Two Methods for Making a Statistical Decision

There are two approaches for making a statistical decision regarding a null hypothesis.  One is the rejection region approach and the second is the p-value (or probability value) approach.  Of the two methods, the latter is more commonly used and provided in published literature.  However, understanding the rejection region approach can go a long way in one's understanding of the p-value method.  Regardless of method applied, the conclusions from the two approaches are exactly the same.  In explaining these processes in this section of the lesson, we will build upon the prior steps already discussed (i.e. setting up hypotheses, stating the level of significance α, and calculating the appropriate test statistic).

Let's start out here by having Dr. Wiesner walk through a comparison of the p-value approach with the rejection region approach to hypothesis testing.

Test statistic: The sample statistic one uses to either reject Ho (and conclude Ha) or not to reject Ho.

Critical values: The values of the test statistic that separate the rejection and non-rejection regions.

Rejection region: the set of values for the test statistic that leads to rejection of Ho.

Non-rejection region: the set of values not in the rejection region that leads to non-rejection of Ho.

P-value: The p-value (or probability value) is the probability that the test statistic equals the observed value or a more extreme value under the assumption that the null hypthothesis is true.

As mentioned previously in this lesson, the logic of hypothesis testing is to reject the null hypothesis if the sample data are not consistent with the null hypothesis. Thus, one rejects the null hypothesis if the observed test statistic is more extreme in the direction of the alternative hypothesis than one can tolerate. The critical values are the boundary values obtained corresponding to the preset α level. 

Steps in a Conducting a Hypothesis Test

Although we listed these at the beginning of the lesson, we reiterate them here for convenience plus we are building on them.

Step 1. Check the conditions necessary to run the selected test and select the hypotheses for that test.:

  1. If Z-test for one proportion: \(np_0 \geq 5\) and \(n(1 - p_0) \geq 5\)
  2. If a t-test for one mean: either the data comes from an approximately normal distribution or the sample size is at least 30.  If neither, then the data is not heavily skewed and without outliers.

If One Proportion Z-test:

Two-tailed Right-tailed Left-tailed
\(H_0 : p = p_0\)

OR

\(H_0 : p = p_0\)

OR

\(H_0 : p = p_0\)
\(H_a : p \ne p_0\) \(H_a : p > p_0\) \(H_a : p< p_0\)

If One Mean t-test

Two-tailed Right-tailed Left-tailed
\(H_0 : \mu = \mu_0\)

OR

\(H_0 : \mu = \mu_0\)

OR

\(H_0 : \mu = \mu_0\)
\(H_a : \mu \ne \mu_0\) \(H_a : \mu > \mu_0\) \(H_a : \mu < \mu_0\)

Step 2. Decide on the significance level, \(\alpha\).

Step 3. Compute the value of the test statistic:

If One Proportion Z-test: \(Z^{*}=\frac{\hat{p}-p_0}{\sqrt{\frac{p_0(1-p_0)}{n}}}\)

If One Mean t-test: \(t^{*} = \frac{\bar{x}-\mu_0}{S/\sqrt{n}}\)

Rejection Region Approach to Hypothesis Testing

Step 4. Find the appropriate critical values for the tests using the Z-table for test of one proportion, or the t-table if a test for one mean.  REMEMBER: for the one mean test the degrees for freedom are the sample size minus one (i.e. n - 1).
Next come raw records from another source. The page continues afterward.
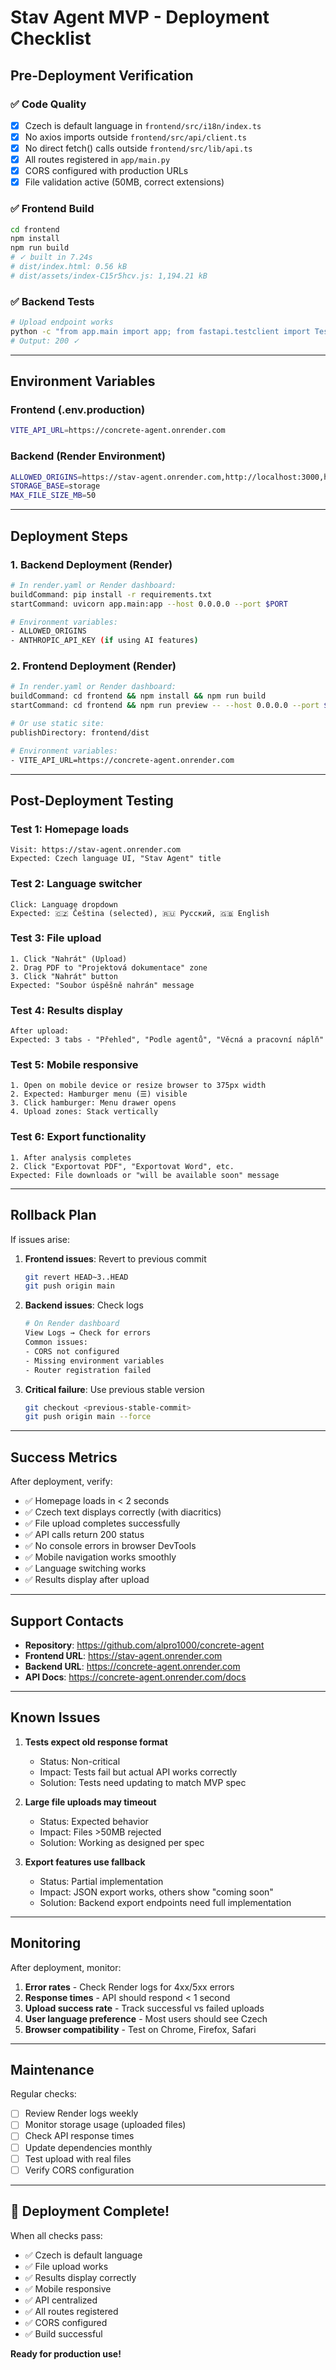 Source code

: # Stav Agent MVP - Deployment Checklist

## Pre-Deployment Verification

### ✅ Code Quality
- [x] Czech is default language in `frontend/src/i18n/index.ts`
- [x] No axios imports outside `frontend/src/api/client.ts`
- [x] No direct fetch() calls outside `frontend/src/lib/api.ts`
- [x] All routes registered in `app/main.py`
- [x] CORS configured with production URLs
- [x] File validation active (50MB, correct extensions)

### ✅ Frontend Build
```bash
cd frontend
npm install
npm run build
# ✓ built in 7.24s
# dist/index.html: 0.56 kB
# dist/assets/index-C15r5hcv.js: 1,194.21 kB
```

### ✅ Backend Tests
```bash
# Upload endpoint works
python -c "from app.main import app; from fastapi.testclient import TestClient; print(TestClient(app).post('/api/v1/analysis/unified', files=[('project_documentation', ('test.pdf', b'content', 'application/pdf'))]).status_code)"
# Output: 200 ✓
```

---

## Environment Variables

### Frontend (.env.production)
```bash
VITE_API_URL=https://concrete-agent.onrender.com
```

### Backend (Render Environment)
```bash
ALLOWED_ORIGINS=https://stav-agent.onrender.com,http://localhost:3000,http://localhost:5173
STORAGE_BASE=storage
MAX_FILE_SIZE_MB=50
```

---

## Deployment Steps

### 1. Backend Deployment (Render)
```bash
# In render.yaml or Render dashboard:
buildCommand: pip install -r requirements.txt
startCommand: uvicorn app.main:app --host 0.0.0.0 --port $PORT

# Environment variables:
- ALLOWED_ORIGINS
- ANTHROPIC_API_KEY (if using AI features)
```

### 2. Frontend Deployment (Render)
```bash
# In render.yaml or Render dashboard:
buildCommand: cd frontend && npm install && npm run build
startCommand: cd frontend && npm run preview -- --host 0.0.0.0 --port $PORT

# Or use static site:
publishDirectory: frontend/dist

# Environment variables:
- VITE_API_URL=https://concrete-agent.onrender.com
```

---

## Post-Deployment Testing

### Test 1: Homepage loads
```
Visit: https://stav-agent.onrender.com
Expected: Czech language UI, "Stav Agent" title
```

### Test 2: Language switcher
```
Click: Language dropdown
Expected: 🇨🇿 Čeština (selected), 🇷🇺 Русский, 🇬🇧 English
```

### Test 3: File upload
```
1. Click "Nahrát" (Upload)
2. Drag PDF to "Projektová dokumentace" zone
3. Click "Nahrát" button
Expected: "Soubor úspěšně nahrán" message
```

### Test 4: Results display
```
After upload:
Expected: 3 tabs - "Přehled", "Podle agentů", "Věcná a pracovní náplň"
```

### Test 5: Mobile responsive
```
1. Open on mobile device or resize browser to 375px width
2. Expected: Hamburger menu (☰) visible
3. Click hamburger: Menu drawer opens
4. Upload zones: Stack vertically
```

### Test 6: Export functionality
```
1. After analysis completes
2. Click "Exportovat PDF", "Exportovat Word", etc.
Expected: File downloads or "will be available soon" message
```

---

## Rollback Plan

If issues arise:

1. **Frontend issues**: Revert to previous commit
   ```bash
   git revert HEAD~3..HEAD
   git push origin main
   ```

2. **Backend issues**: Check logs
   ```bash
   # On Render dashboard
   View Logs → Check for errors
   Common issues:
   - CORS not configured
   - Missing environment variables
   - Router registration failed
   ```

3. **Critical failure**: Use previous stable version
   ```bash
   git checkout <previous-stable-commit>
   git push origin main --force
   ```

---

## Success Metrics

After deployment, verify:

- ✅ Homepage loads in < 2 seconds
- ✅ Czech text displays correctly (with diacritics)
- ✅ File upload completes successfully
- ✅ API calls return 200 status
- ✅ No console errors in browser DevTools
- ✅ Mobile navigation works smoothly
- ✅ Language switching works
- ✅ Results display after upload

---

## Support Contacts

- **Repository**: https://github.com/alpro1000/concrete-agent
- **Frontend URL**: https://stav-agent.onrender.com
- **Backend URL**: https://concrete-agent.onrender.com
- **API Docs**: https://concrete-agent.onrender.com/docs

---

## Known Issues

1. **Tests expect old response format**
   - Status: Non-critical
   - Impact: Tests fail but actual API works correctly
   - Solution: Tests need updating to match MVP spec

2. **Large file uploads may timeout**
   - Status: Expected behavior
   - Impact: Files >50MB rejected
   - Solution: Working as designed per spec

3. **Export features use fallback**
   - Status: Partial implementation
   - Impact: JSON export works, others show "coming soon"
   - Solution: Backend export endpoints need full implementation

---

## Monitoring

After deployment, monitor:

1. **Error rates** - Check Render logs for 4xx/5xx errors
2. **Response times** - API should respond < 1 second
3. **Upload success rate** - Track successful vs failed uploads
4. **User language preference** - Most users should see Czech
5. **Browser compatibility** - Test on Chrome, Firefox, Safari

---

## Maintenance

Regular checks:

- [ ] Review Render logs weekly
- [ ] Monitor storage usage (uploaded files)
- [ ] Check API response times
- [ ] Update dependencies monthly
- [ ] Test upload with real files
- [ ] Verify CORS configuration

---

## 🎉 Deployment Complete!

When all checks pass:
- ✅ Czech is default language
- ✅ File upload works
- ✅ Results display correctly
- ✅ Mobile responsive
- ✅ API centralized
- ✅ All routes registered
- ✅ CORS configured
- ✅ Build successful

**Ready for production use!**
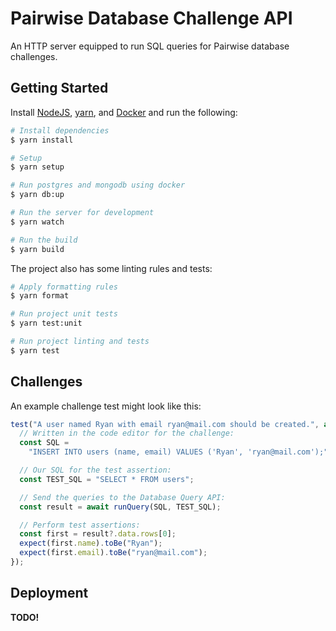 # Pairwise Database Challenge API

An HTTP server equipped to run SQL queries for Pairwise database challenges.

## Getting Started

Install [NodeJS](https://nodejs.org/en/), [yarn](https://yarnpkg.com/lang/en/docs/), and [Docker](https://www.docker.com/) and run the following:

```sh
# Install dependencies
$ yarn install

# Setup
$ yarn setup

# Run postgres and mongodb using docker
$ yarn db:up

# Run the server for development
$ yarn watch

# Run the build
$ yarn build
```

The project also has some linting rules and tests:

```sh
# Apply formatting rules
$ yarn format

# Run project unit tests
$ yarn test:unit

# Run project linting and tests
$ yarn test
```

## Challenges

An example challenge test might look like this:

```js
test("A user named Ryan with email ryan@mail.com should be created.", async () => {
  // Written in the code editor for the challenge:
  const SQL =
    "INSERT INTO users (name, email) VALUES ('Ryan', 'ryan@mail.com');";

  // Our SQL for the test assertion:
  const TEST_SQL = "SELECT * FROM users";

  // Send the queries to the Database Query API:
  const result = await runQuery(SQL, TEST_SQL);

  // Perform test assertions:
  const first = result?.data.rows[0];
  expect(first.name).toBe("Ryan");
  expect(first.email).toBe("ryan@mail.com");
});
```

## Deployment

**TODO!**
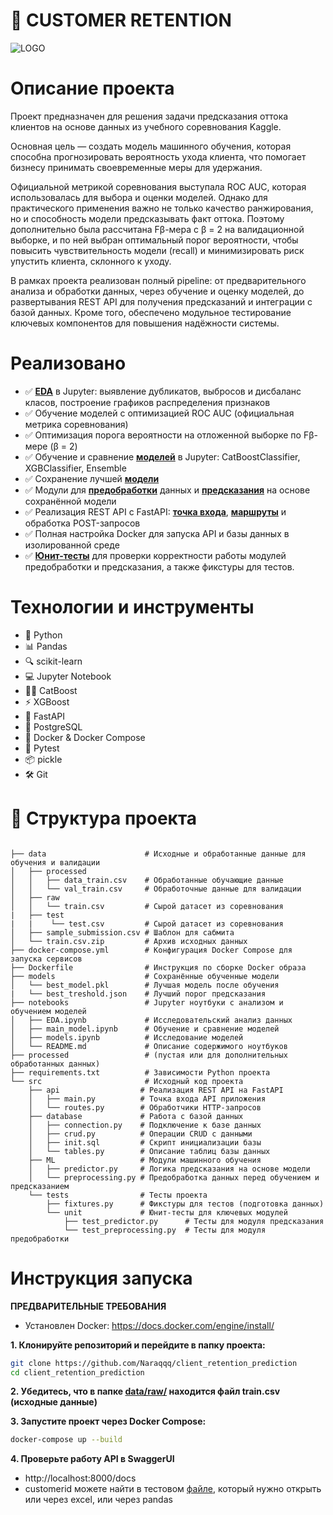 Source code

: 
# 💼 CUSTOMER RETENTION
![LOGO](https://miro.medium.com/v2/resize:fit:1024/1*WZdoYPpmiIk1AcPQ1YHWug.png)
# Описание проекта

Проект предназначен для решения задачи предсказания оттока клиентов на основе данных из учебного соревнования Kaggle. 

Основная цель — создать модель машинного обучения, которая способна прогнозировать вероятность ухода клиента, что помогает бизнесу принимать своевременные меры для удержания.
 
Официальной метрикой соревнования выступала ROC AUC, которая использовалась для выбора и оценки моделей. Однако для практического применения важно не только качество ранжирования, но и способность модели предсказывать факт оттока. Поэтому дополнительно была рассчитана Fβ-мера с β = 2 на валидационной выборке, и по ней выбран оптимальный порог вероятности, чтобы повысить чувствительность модели (recall) и минимизировать риск упустить клиента, склонного к уходу.

В рамках проекта реализован полный pipeline: от предварительного анализа и обработки данных, через обучение и оценку моделей, до развертывания REST API для получения предсказаний и интеграции с базой данных. Кроме того, обеспечено модульное тестирование ключевых компонентов для повышения надёжности системы.
# Реализовано
- ✅ **[EDA](notebooks/EDA.ipynb)** в Jupyter: выявление дубликатов, выбросов и дисбаланс класов, построение графиков распределения признаков
- ✅ Обучение моделей с оптимизацией ROC AUC (официальная метрика соревнования)
- ✅ Оптимизация порога вероятности на отложенной выборке по Fβ-мере (β = 2)
- ✅ Обучение и сравнение **[моделей](notebooks/main_model.ipynb)** в Jupyter: CatBoostClassifier, XGBClassifier, Ensemble 
- ✅ Сохранение лучшей **[модели](model/best_model.pkl)**
- ✅ Модули для **[предобработки](src/ML/preprocessing.py)** данных и **[предсказания](src/ML/predictor.py)** на основе сохранённой модели
- ✅ Реализация REST API с FastAPI: **[точка входа](src/api/main.py)**, **[маршруты](src/api/routes.py)** и обработка POST-запросов 
- ✅ Полная настройка Docker для запуска API и базы данных в изолированной среде
- ✅ **[Юнит-тесты](tests/unit)** для проверки корректности работы модулей предобработки и предсказания, а также фикстуры для тестов.
# Технологии и инструменты

- 🐍 Python  
- 📊 Pandas  
- 🔍 scikit-learn  
- 💻 Jupyter Notebook  
- 🐱‍🏍 CatBoost  
- ⚡ XGBoost  
- 🚀 FastAPI  
- 🐘 PostgreSQL  
- 🐳 Docker & Docker Compose  
- 🧪 Pytest  
- 📦 pickle  
- 🛠️ Git
# 📁 Структура проекта
```

├── data                      # Исходные и обработанные данные для обучения и валидации
│   ├── processed
│   │   ├── data_train.csv    # Обработанные обучающие данные
│   │   └── val_train.csv     # Обработочные данные для валидации
│   ├── raw
│   │   └── train.csv         # Сырой датасет из соревнования
|   ├── test
|   |    └── test.csv         # Сырой датасет из соревнования
│   ├── sample_submission.csv # Шаблон для сабмита
│   └── train.csv.zip         # Архив исходных данных
├── docker-compose.yml        # Конфигурация Docker Compose для запуска сервисов
├── Dockerfile                # Инструкция по сборке Docker образа
├── models                    # Сохранённые обученные модели
│   └── best_model.pkl        # Лучшая модель после обучения
|   └── best_treshold.json    # Лучший порог предсказания
├── notebooks                 # Jupyter ноутбуки с анализом и обучением моделей
│   ├── EDA.ipynb             # Исследовательский анализ данных
│   ├── main_model.ipynb      # Обучение и сравнение моделей
│   ├── models.ipynb          # Исследование моделей
│   └── README.md             # Описание содержимого ноутбуков
├── processed                 # (пустая или для дополнительных обработанных данных)
├── requirements.txt          # Зависимости Python проекта
└── src                       # Исходный код проекта
    ├── api                  # Реализация REST API на FastAPI
    │   ├── main.py          # Точка входа API приложения
    │   └── routes.py        # Обработчики HTTP-запросов
    ├── database             # Работа с базой данных
    │   ├── connection.py    # Подключение к базе данных
    │   ├── crud.py          # Операции CRUD с данными
    │   ├── init.sql         # Скрипт инициализации базы
    │   └── tables.py        # Описание таблиц базы данных
    ├── ML                   # Модули машинного обучения
    │   ├── predictor.py     # Логика предсказания на основе модели
    │   └── preprocessing.py # Предобработка данных перед обучением и предсказанием
    └── tests                # Тесты проекта
        ├── fixtures.py      # Фикстуры для тестов (подготовка данных)
        └── unit             # Юнит-тесты для ключевых модулей
            ├── test_predictor.py      # Тесты для модуля предсказания
            └── test_preprocessing.py  # Тесты для модуля предобработки

```
# Инструкция запуска
**ПРЕДВАРИТЕЛЬНЫЕ ТРЕБОВАНИЯ**
- Установлен Docker: https://docs.docker.com/engine/install/

**1. Клонируйте репозиторий и перейдите в папку проекта:**
```bash
git clone https://github.com/Naraqqq/client_retention_prediction
cd client_retention_prediction
```
**2.  Убедитесь, что в папке [data/raw/](data/raw) находится файл train.csv (исходные данные)**

**3.  Запустите проект через Docker Compose:**
```bash
docker-compose up --build
```
**4. Проверьте работу API в SwaggerUI**
- http://localhost:8000/docs
- customerid можете найти в тестовом [файле](data/test), который нужно открыть или через excel, или через pandas
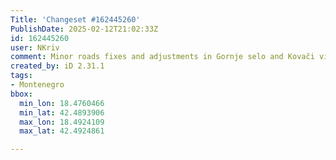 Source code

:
 ```yaml
---
Title: 'Changeset #162445260'
PublishDate: 2025-02-12T21:02:33Z
id: 162445260
user: NKriv
comment: Minor roads fixes and adjustments in Gornje selo and Kovači villages, Mojdež, Montenegro
created_by: iD 2.31.1
tags:
- Montenegro
bbox:
  min_lon: 18.4760466
  min_lat: 42.4893906
  max_lon: 18.4924109
  max_lat: 42.4924861

---
```

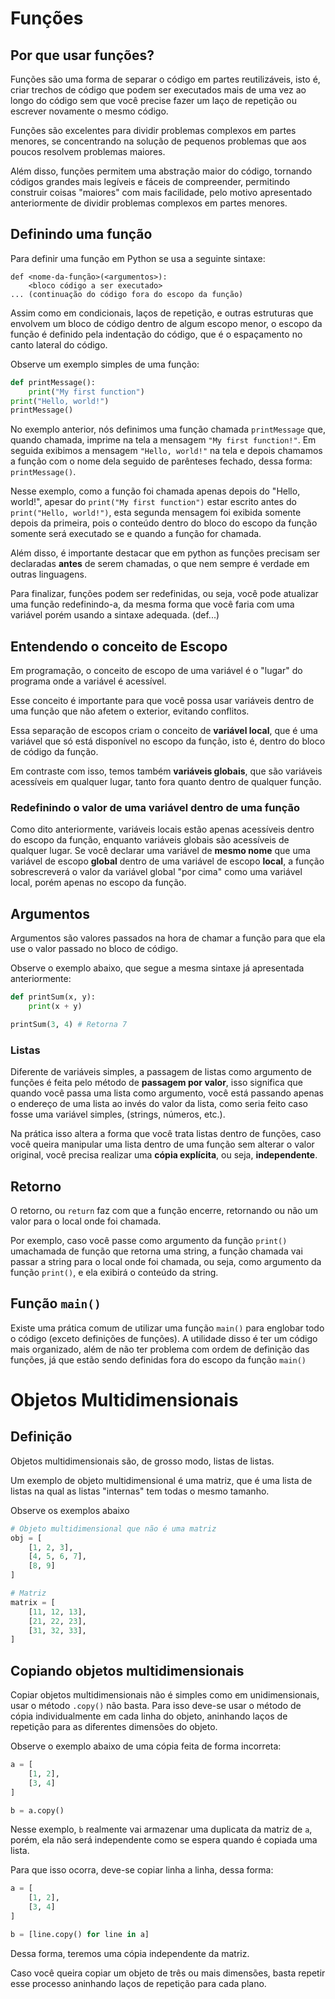 # Funções

## Por que usar funções?

Funções são uma forma de separar o código em partes reutilizáveis, isto é, criar trechos de código que podem ser executados mais de uma vez ao longo do código sem que você precise fazer um laço de repetição ou escrever novamente o mesmo código.

Funções são excelentes para dividir problemas complexos em partes menores, se concentrando na solução de pequenos problemas que aos poucos resolvem problemas maiores.

Além disso, funções permitem uma abstração maior do código, tornando códigos grandes mais legíveis e fáceis de compreender, permitindo construir coisas "maiores" com mais facilidade, pelo motivo apresentado anteriormente de dividir problemas complexos em partes menores.

## Definindo uma função

Para definir uma função em Python se usa a seguinte sintaxe:

```
def <nome-da-função>(<argumentos>):
    <bloco código a ser executado>
... (continuação do código fora do escopo da função)
```

Assim como em condicionais, laços de repetição, e outras estruturas que envolvem um bloco de código dentro de algum escopo menor, o escopo da função é definido pela indentação do código, que é o espaçamento no canto lateral do código.

Observe um exemplo simples de uma função:

```python
def printMessage():
    print("My first function")
print("Hello, world!")
printMessage()
```

No exemplo anterior, nós definimos uma função chamada `printMessage` que, quando chamada, imprime na tela a mensagem `"My first function!"`. Em seguida exibimos a mensagem `"Hello, world!"` na tela e depois chamamos a função com o nome dela seguido de parênteses fechado, dessa forma: `printMessage()`.

Nesse exemplo, como a função foi chamada apenas depois do "Hello, world!", apesar do `print("My first function")` estar escrito antes do `print("Hello, world!")`, esta segunda mensagem foi exibida somente depois da primeira, pois o conteúdo dentro do bloco do escopo da função somente será executado se e quando a função for chamada.

Além disso, é importante destacar que em python as funções precisam ser declaradas **antes** de serem chamadas, o que nem sempre é verdade em outras linguagens.

Para finalizar, funções podem ser redefinidas, ou seja, você pode atualizar uma função redefinindo-a, da mesma forma que você faria com uma variável porém usando a sintaxe adequada. (def...)

## Entendendo o conceito de Escopo

Em programação, o conceito de escopo de uma variável é o "lugar" do programa onde a variável é acessível.

Esse conceito é importante para que você possa usar variáveis dentro de uma função que não afetem o exterior, evitando conflitos.

Essa separação de escopos criam o conceito de **variável local**, que é uma variável que só está disponível no escopo da função, isto é, dentro do bloco de código da função.

Em contraste com isso, temos também **variáveis globais**, que são variáveis acessíveis em qualquer lugar, tanto fora quanto dentro de qualquer função.

### Redefinindo o valor de uma variável dentro de uma função

Como dito anteriormente, variáveis locais estão apenas acessíveis dentro do escopo da função, enquanto variáveis globais são acessíveis de qualquer lugar. Se você declarar uma variável de **mesmo nome** que uma variável de escopo **global** dentro de uma variável de escopo **local**, a função sobrescreverá o valor da variável global "por cima" como uma variável local, porém apenas no escopo da função.

## Argumentos

Argumentos são valores passados na hora de chamar a função para que ela use o valor passado no bloco de código.

Observe o exemplo abaixo, que segue a mesma sintaxe já apresentada anteriormente:

```python
def printSum(x, y):
    print(x + y)

printSum(3, 4) # Retorna 7
```

### Listas

Diferente de variáveis simples, a passagem de listas como argumento de funções é feita pelo método de **passagem por valor**, isso significa que quando você passa uma lista como argumento, você está passando apenas o endereço de uma lista ao invés do valor da lista, como seria feito caso fosse uma variável simples, (strings, números, etc.).

Na prática isso altera a forma que você trata listas dentro de funções, caso você queira manipular uma lista dentro de uma função sem alterar o valor original, você precisa realizar uma **cópia explícita**, ou seja, **independente**.

## Retorno

O retorno, ou `return` faz com que a função encerre, retornando ou não um valor para o local onde foi chamada.

Por exemplo, caso você passe como argumento da função `print()` umachamada de função que retorna uma string, a função chamada vai passar a string para o local onde foi chamada, ou seja, como argumento da função `print()`, e ela exibirá o conteúdo da string.


## Função `main()`

Existe uma prática comum de utilizar uma função `main()` para englobar todo o código (exceto definições de funções). A utilidade disso é ter um código mais organizado, além de não ter problema com ordem de definição das funções, já que estão sendo definidas fora do escopo da função `main()`

# Objetos Multidimensionais

## Definição

Objetos multidimensionais são, de grosso modo, listas de listas.

Um exemplo de objeto multidimensional é uma matriz, que é uma lista de listas na qual as listas "internas" tem todas o mesmo tamanho.

Observe os exemplos abaixo

```python
# Objeto multidimensional que não é uma matriz
obj = [
    [1, 2, 3],
    [4, 5, 6, 7],
    [8, 9]
]

# Matriz
matrix = [
    [11, 12, 13],
    [21, 22, 23],
    [31, 32, 33],
]

```

## Copiando objetos multidimensionais

Copiar objetos multidimensionais não é simples como em unidimensionais, usar o método `.copy()` não basta. Para isso deve-se usar o método de cópia individualmente em cada linha do objeto, aninhando laços de repetição para as diferentes dimensões do objeto.

Observe o exemplo abaixo de uma cópia feita de forma incorreta:

```python
a = [
    [1, 2],
    [3, 4]
]

b = a.copy()
```

Nesse exemplo, `b` realmente vai armazenar uma duplicata da matriz de `a`, porém, ela não será independente como se espera quando é copiada uma lista.

Para que isso ocorra, deve-se copiar linha a linha, dessa forma:

```python
a = [
    [1, 2],
    [3, 4]
]

b = [line.copy() for line in a]
```

Dessa forma, teremos uma cópia independente da matriz.

Caso você queira copiar um objeto de três ou mais dimensões, basta repetir esse processo aninhando laços de repetição para cada plano.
Write down clearly the rejection region for the problem.

One Proportion Z-testOne Mean t-test


Two-Tailed
Reject \(H_0\) if \(|Z^*| \geq Z_{\alpha/2}\)


Two-Tailed
Reject \(H_0\) if \(|t^*| \geq t_{\alpha/2}\)


Left-Tailed
Reject \(H_0\) if \(Z^* \leq Z_{\alpha}\)

Left-Tailed
Reject \(H_0\) if \(t^* \leq t_{\alpha}\)


Right-Tailed
Reject \(H_0\) if \(Z^* \geq Z_{\alpha}\)


Right-Tailed
Reject \(H_0\) if \(t^* \geq t_{\alpha}\)

Step 5. Check to see if the value of the test statistic falls in the rejection region. If it does, then reject \(H_0\) (and conclude \(H_a\)). If it does not fall in the rejection region, do not reject \(H_0\).

Step 6. State the conclusion in words.

 

P-value Approach to Hypothesis Testing

Steps 1- Step 3. The first few steps (Step 0 - Step 3) are exactly the same as the rejection region approach.

Step 4. In Step 4, we need to compute the appropriate p-value based on our alternative hypothesis:

If \(H_a\) is right-tailed, then the p-value is the probability the sample data produces a value equal to or greater than the observed test statistic.

If \(H_a\) is left-tailed, then the p-value is the probability the sample data produces a value equal to or less than the observed test statistic.

If \(H_a\) is two-tailed, then the p-value is two times the probability the sample data produces a value equal to or greater than the absolute value of the observed test statistic.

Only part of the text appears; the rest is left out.